(Stored data entries)
[Start of section]

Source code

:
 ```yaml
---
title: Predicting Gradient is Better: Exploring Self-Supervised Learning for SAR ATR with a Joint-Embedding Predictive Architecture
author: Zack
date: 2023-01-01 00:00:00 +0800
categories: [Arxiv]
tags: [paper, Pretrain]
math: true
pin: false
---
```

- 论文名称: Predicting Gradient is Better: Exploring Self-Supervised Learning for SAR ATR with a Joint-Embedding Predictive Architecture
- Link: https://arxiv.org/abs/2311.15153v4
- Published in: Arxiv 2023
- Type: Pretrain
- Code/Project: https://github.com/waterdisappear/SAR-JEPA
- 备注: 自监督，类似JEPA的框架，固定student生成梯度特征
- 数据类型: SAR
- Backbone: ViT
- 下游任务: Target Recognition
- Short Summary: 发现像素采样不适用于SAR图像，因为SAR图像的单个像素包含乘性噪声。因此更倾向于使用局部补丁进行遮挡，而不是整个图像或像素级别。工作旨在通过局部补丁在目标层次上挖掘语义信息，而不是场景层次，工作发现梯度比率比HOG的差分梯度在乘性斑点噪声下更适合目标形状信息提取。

[End of section]

WORK TO BE COMPLETED>
Identify each line in the records above containing the word "Exploring"; copy those lines.

TASK SOLUTION>
title: Predicting Gradient is Better: Exploring Self-Supervised Learning for SAR ATR with a Joint-Embedding Predictive Architecture
- 论文名称: Predicting Gradient is Better: Exploring Self-Supervised Learning for SAR ATR with a Joint-Embedding Predictive Architecture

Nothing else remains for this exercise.